Тут его положили на землю, приставив к нему четырех часовых из санкюлотов, с заряженными ружьями, поручив им стрелять по арестанту при малейшем его движении или попытке говорить, приказание, которое они охотно готовы были привести в исполнение. Монтарба не обманывал себя. Он знал, что теперь все кончено, что он поставил на карту огромную ставку и проиграл ее, в такой игре, где уже нет шансов отыграться несчастному игроку. Да! проиграл, но что? – Власть? но умел бы он ценить ее, если бы и имел? Расположение нации? Ба! он хорошо знал теперь, что такое эта нация! Честь? но она давно уже потеряна! Жизнь? она и так уже успела надоесть ему! В конце концов, граф Арнольд удивился сам, как мало интересует его собственная участь!
Глава двадцать девятая
– Где же она?
– Пусть она покажется!
– Вон король!
– Который? который?
– Вон этот, с напудренными волосами и манжетами на руках.
– Отчего же ее нет на балконе?
– Она бежала в Австрию за войсками.
– Вздор! Вон, она выходит. Она не боится показаться и никогда не боялась! Она все-таки хорошая королева!
– Да! Хорошая королева сидит дома за своим вязаньем.
– Да здравствует Мария-Антуанетта! и король, и армия, и национальная гвардия!
– Да здравствуют все, и долой все, что против народа!
Таковы были крики разнокалиберной толпы – черни, солдат, депутатов революционных клубов и членов национальной гвардии – собравшейся на дворе, перед королевскими покоями в Версале.

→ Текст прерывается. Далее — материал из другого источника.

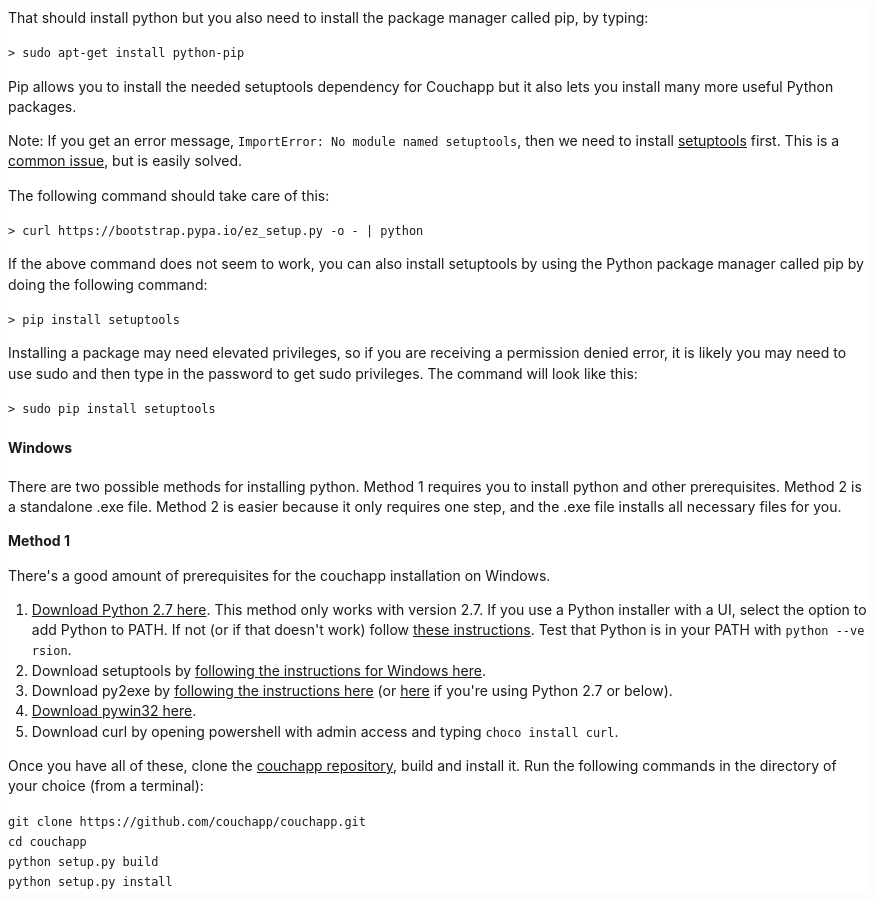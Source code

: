 That should install python but you also need to install the package manager called pip, by typing:

`> sudo apt-get install python-pip`

Pip allows you to install the needed setuptools dependency for Couchapp but it also lets you install many more useful Python packages.

Note: If you get an error message, `ImportError: No module named setuptools`, then we need to install  [setuptools](https://pypi.python.org/pypi/setuptools) first. This is a [common issue](https://www.google.com/search?num=100&q=ImportError:+No+module+named+setuptools), but is easily solved.

The following command should take care of this:

`> curl https://bootstrap.pypa.io/ez_setup.py -o - | python`

If the above command does not seem to work, you can also install setuptools by using the Python package manager called pip by doing the following command:

`> pip install setuptools`

Installing a package may need elevated privileges, so if you are receiving a permission denied error, it is likely you may need to use sudo and then type in the password to get sudo privileges. The command will look like this:

`> sudo pip install setuptools`

#### Windows

There are two possible methods for installing python. Method 1 requires you to install python and other prerequisites. Method 2 is a standalone .exe file. Method 2 is easier because it only requires one step, and the .exe file installs all necessary files for you.

**Method 1**

There's a good amount of prerequisites for the couchapp installation on Windows.

1. [Download Python 2.7 here](https://www.python.org/downloads/). This method only works with version 2.7. If you use a Python installer with a UI, select the option to add Python to PATH. If not (or if that doesn't work) follow [these instructions](https://docs.python.org/3/using/windows.html#excursus-setting-environment-variables). Test that Python is in your PATH with `python --version`.
2. Download setuptools by [following the instructions for Windows here](https://pypi.python.org/pypi/setuptools).
3. Download py2exe by [following the instructions here](https://pypi.python.org/pypi/py2exe/0.9.2.0/) (or [here](https://sourceforge.net/projects/py2exe/files/py2exe/0.6.9/) if you're using Python 2.7 or below).
4. [Download pywin32 here](https://sourceforge.net/projects/pywin32/files/pywin32/Build%20220/).
5. Download curl by opening powershell with admin access and typing `choco install curl`.

Once you have all of these, clone the [couchapp repository](https://github.com/couchapp/couchapp.git), build and install it. Run the following commands in the directory of your choice (from a terminal):

```
git clone https://github.com/couchapp/couchapp.git
cd couchapp
python setup.py build
python setup.py install
```
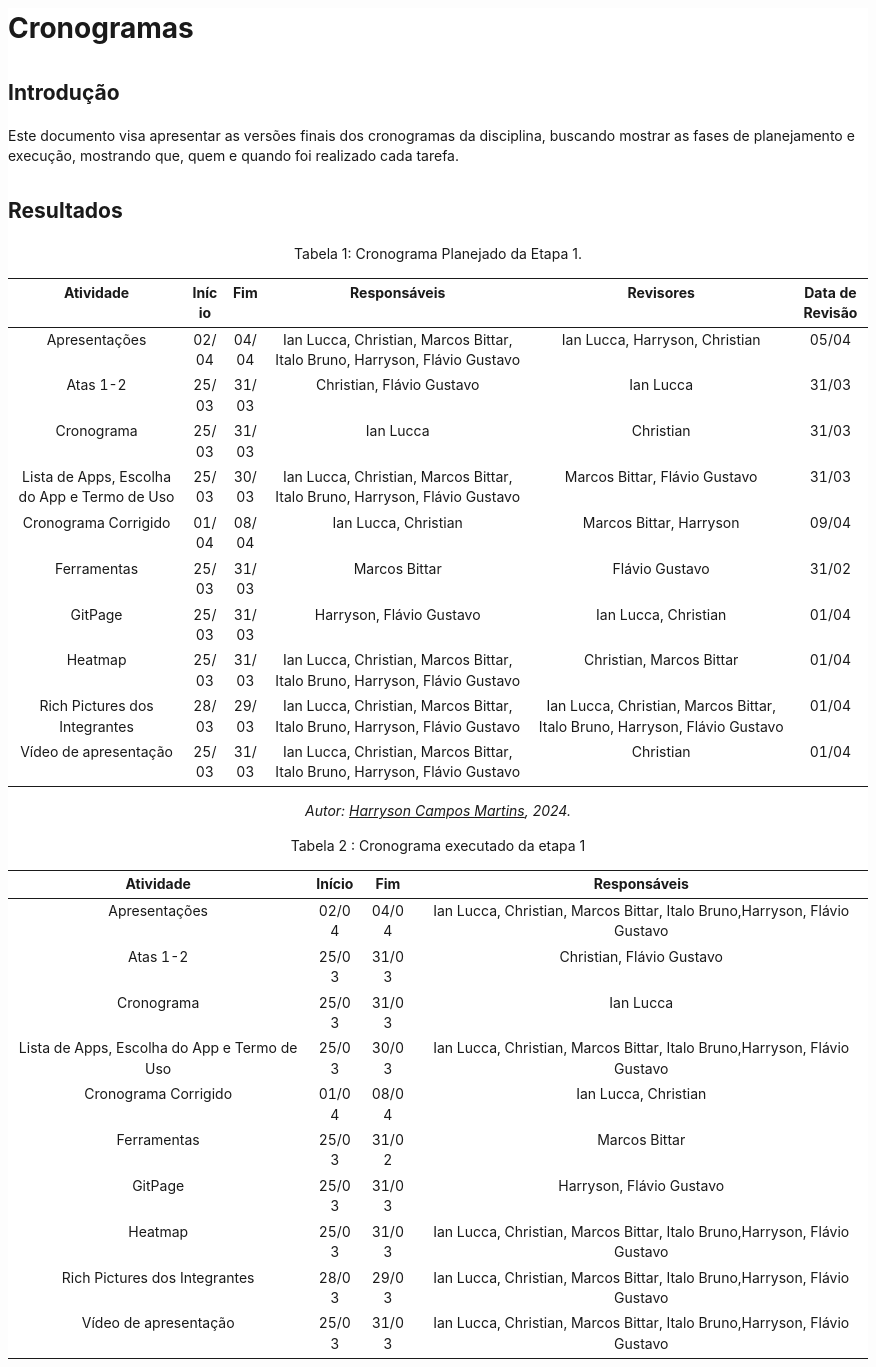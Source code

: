 # Cronogramas

## Introdução

Este documento visa apresentar as versões finais dos cronogramas da disciplina, buscando mostrar as fases de planejamento e execução, mostrando  que, quem e quando foi realizado cada tarefa.


## Resultados

<center>

Tabela 1:  Cronograma Planejado da Etapa 1.

|            Atividade             | Início | Fim |                   Responsáveis                    | Revisores | Data de Revisão |
| :------------------------------: | :-----: | :-----: | :--------------------------------------------: | :--------: | :--------------: |
|          Apresentações           |  02/04  |  04/04  | Ian Lucca, Christian, Marcos Bittar, Italo Bruno, Harryson, Flávio Gustavo| Ian Lucca, Harryson, Christian | 05/04 |
|               Atas 1-2           |  25/03  |  31/03  |     Christian, Flávio Gustavo                  | Ian Lucca | 31/03 |
|            Cronograma            |  25/03 |  31/03  |            Ian Lucca                            | Christian | 31/03 |
| Lista de Apps, Escolha do App e Termo de Uso  |  25/03  |  30/03  | Ian Lucca, Christian, Marcos Bittar, Italo Bruno, Harryson, Flávio Gustavo| Marcos Bittar, Flávio Gustavo | 31/03 |
|       Cronograma Corrigido       |  01/04  |  08/04  |               Ian Lucca, Christian             | Marcos Bittar, Harryson | 09/04 |
|           Ferramentas            |  25/03  |  31/03  |                  Marcos Bittar                  | Flávio Gustavo | 31/02|
|             GitPage              |  25/03  |  31/03  |                     Harryson, Flávio Gustavo                     |Ian Lucca, Christian | 01/04 |
|             Heatmap              |  25/03  | 31/03  | Ian Lucca, Christian, Marcos Bittar, Italo Bruno, Harryson, Flávio Gustavo | Christian, Marcos Bittar | 01/04|
|  Rich Pictures dos Integrantes   |  28/03  |  29/03  |Ian Lucca, Christian, Marcos Bittar, Italo Bruno, Harryson, Flávio Gustavo|Ian Lucca, Christian, Marcos Bittar, Italo Bruno, Harryson, Flávio Gustavo | 01/04|
|      Vídeo de apresentação       |  25/03  |  31/03  | Ian Lucca, Christian, Marcos Bittar, Italo Bruno, Harryson, Flávio Gustavo | Christian | 01/04|



_Autor: [Harryson Campos Martins](https://github.com/harry-cmartin),  2024._


Tabela 2 : Cronograma executado da etapa 1

|            Atividade             | Início | Fim |                   Responsáveis                    | 
| :------------------------------: | :-----: | :-----: | :--------------------------------------------: | 
|          Apresentações           |  02/04  |  04/04  | Ian Lucca, Christian, Marcos Bittar, Italo Bruno,Harryson, Flávio Gustavo| 
|               Atas 1-2           |  25/03  |  31/03  |     Christian, Flávio Gustavo                  | 
|            Cronograma            |  25/03 |  31/03  |            Ian Lucca                            | 
| Lista de Apps, Escolha do App e Termo de Uso  |  25/03  |  30/03  | Ian Lucca, Christian, Marcos Bittar, Italo Bruno,Harryson, Flávio Gustavo|
|       Cronograma Corrigido       |  01/04  |  08/04  |               Ian Lucca, Christian             |                      
|           Ferramentas            |  25/03  |  31/02  |                  Marcos Bittar                  |                 
|             GitPage              |  25/03  |  31/03  |                     Harryson, Flávio Gustavo                     | 
|             Heatmap              |  25/03  | 31/03  | Ian Lucca, Christian, Marcos Bittar, Italo Bruno,Harryson, Flávio Gustavo |              
|  Rich Pictures dos Integrantes   |  28/03  |  29/03  |Ian Lucca, Christian, Marcos Bittar, Italo Bruno,Harryson, Flávio Gustavo|           
|      Vídeo de apresentação       |  25/03  |  31/03  | Ian Lucca, Christian, Marcos Bittar, Italo Bruno,Harryson, Flávio Gustavo | 
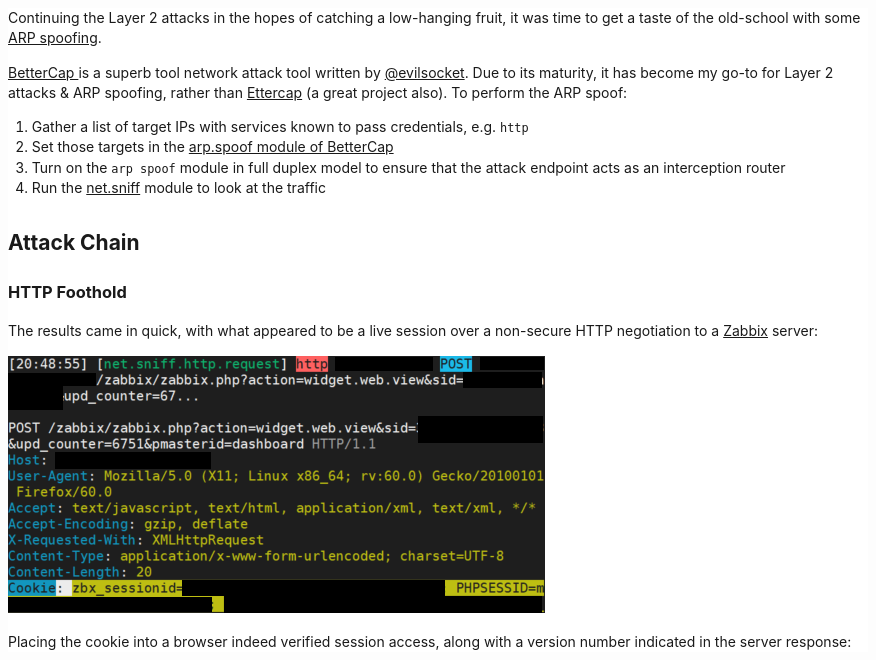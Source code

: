 Continuing the Layer 2 attacks in the hopes of catching a low-hanging fruit, it was time to get a taste of the old-school with some [ARP spoofing](https://attack.mitre.org/techniques/T1557/002/).

[BetterCap ](https://www.bettercap.org/)is a superb tool network attack tool written by [@evilsocket](https://twitter.com/evilsocket). Due to its maturity, it has become my go-to for Layer 2 attacks & ARP spoofing, rather than [Ettercap](https://www.ettercap-project.org/) (a great project also). To perform the ARP spoof:

1. Gather a list of target IPs with services known to pass credentials, e.g. `http` &#x20;
2. Set those targets in the [arp.spoof module of BetterCap](https://www.bettercap.org/modules/ethernet/spoofers/arp.spoof/)
3. Turn on the `arp spoof` module in full duplex model to ensure that the attack endpoint acts as an interception router
4. Run the [net.sniff](https://www.bettercap.org/modules/ethernet/net.sniff/) module to look at the traffic

## Attack Chain

### HTTP Foothold

The results came in quick, with what appeared to be a live session over a non-secure HTTP negotiation to a [Zabbix](https://www.zabbix.com/) server:

![Catching an HTTP session with BetterCap](../.gitbook/assets/arpsniff.png)

Placing the cookie into a browser indeed verified session access, along with a version number indicated in the server response:
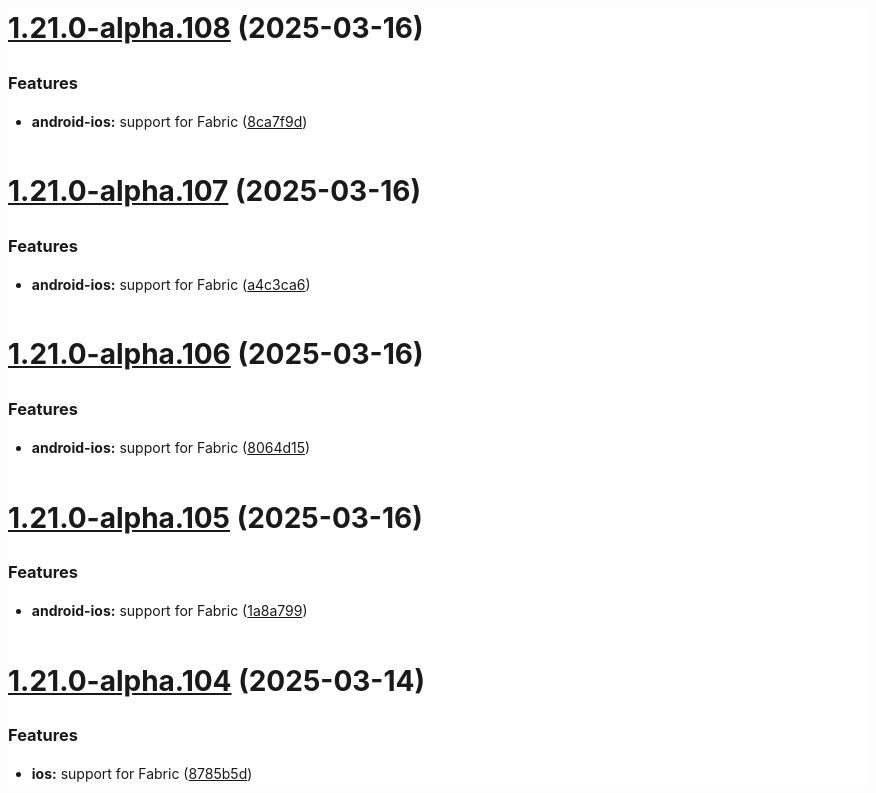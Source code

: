 # [1.21.0-alpha.108](https://github.com/react-native-maps/react-native-maps/compare/v1.21.0-alpha.107...v1.21.0-alpha.108) (2025-03-16)


### Features

* **android-ios:** support for Fabric ([8ca7f9d](https://github.com/react-native-maps/react-native-maps/commit/8ca7f9d71798d5697c2c270f16aa9030ca79f35f))

# [1.21.0-alpha.107](https://github.com/react-native-maps/react-native-maps/compare/v1.21.0-alpha.106...v1.21.0-alpha.107) (2025-03-16)


### Features

* **android-ios:** support for Fabric ([a4c3ca6](https://github.com/react-native-maps/react-native-maps/commit/a4c3ca6f4463ac62c40bd31510ba8775bd527674))

# [1.21.0-alpha.106](https://github.com/react-native-maps/react-native-maps/compare/v1.21.0-alpha.105...v1.21.0-alpha.106) (2025-03-16)


### Features

* **android-ios:** support for Fabric ([8064d15](https://github.com/react-native-maps/react-native-maps/commit/8064d15d2fadcc8afb8bbb5e914851a1162eb05b))

# [1.21.0-alpha.105](https://github.com/react-native-maps/react-native-maps/compare/v1.21.0-alpha.104...v1.21.0-alpha.105) (2025-03-16)


### Features

* **android-ios:** support for Fabric ([1a8a799](https://github.com/react-native-maps/react-native-maps/commit/1a8a799727b392922488a26c96a8c583b3c049f9))

# [1.21.0-alpha.104](https://github.com/react-native-maps/react-native-maps/compare/v1.21.0-alpha.103...v1.21.0-alpha.104) (2025-03-14)


### Features

* **ios:** support for Fabric ([8785b5d](https://github.com/react-native-maps/react-native-maps/commit/8785b5d1145a6d506c997e9efea8a1432ca422d6))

Национальная гвардия, которая еще могла бы своевременным появлением предупредить все беспорядки, если бы была под ружьем несколькими часами ранее, настолько успела поладить теперь с мятежниками, что согласилась не открывать против них огня, если они со своей стороны удержатся от дальнейших насилий. По свойственной французскому характеру изменчивости, перемирие это едва было заключено, как уже обратилось в самую горячую, восторженную дружбу. Солдаты и санкюлоты обнимались, пили вместе, менялись красными колпаками и трехцветными кокардами, называли друг друга храбрейшими из храбрых и толпились вокруг дворца, чтобы дать возможность королевской семье узнать их чувства и понять их намерения.
Предводители национальных гвардейцев, которые теперь, несомненно, захватили перевес в свои руки, решили, что их величества должны немедленно совершить торжественный въезд в Париж, в сопровождении всего народа, как бы по собственному желанию, в сущности же, оскорбительно вынужденные на то. Но вот, в среде наиболее низших и невежественных из революционеров, успел распространиться слух, что король и королева бежали и скрылись за границу. Необходимо было убедить толпу, что добыча еще не ускользнула из ее рук, и потому предводители сами поощряли народ кричать да бранить под окнами их величеств, требуя, чтобы они показались народу.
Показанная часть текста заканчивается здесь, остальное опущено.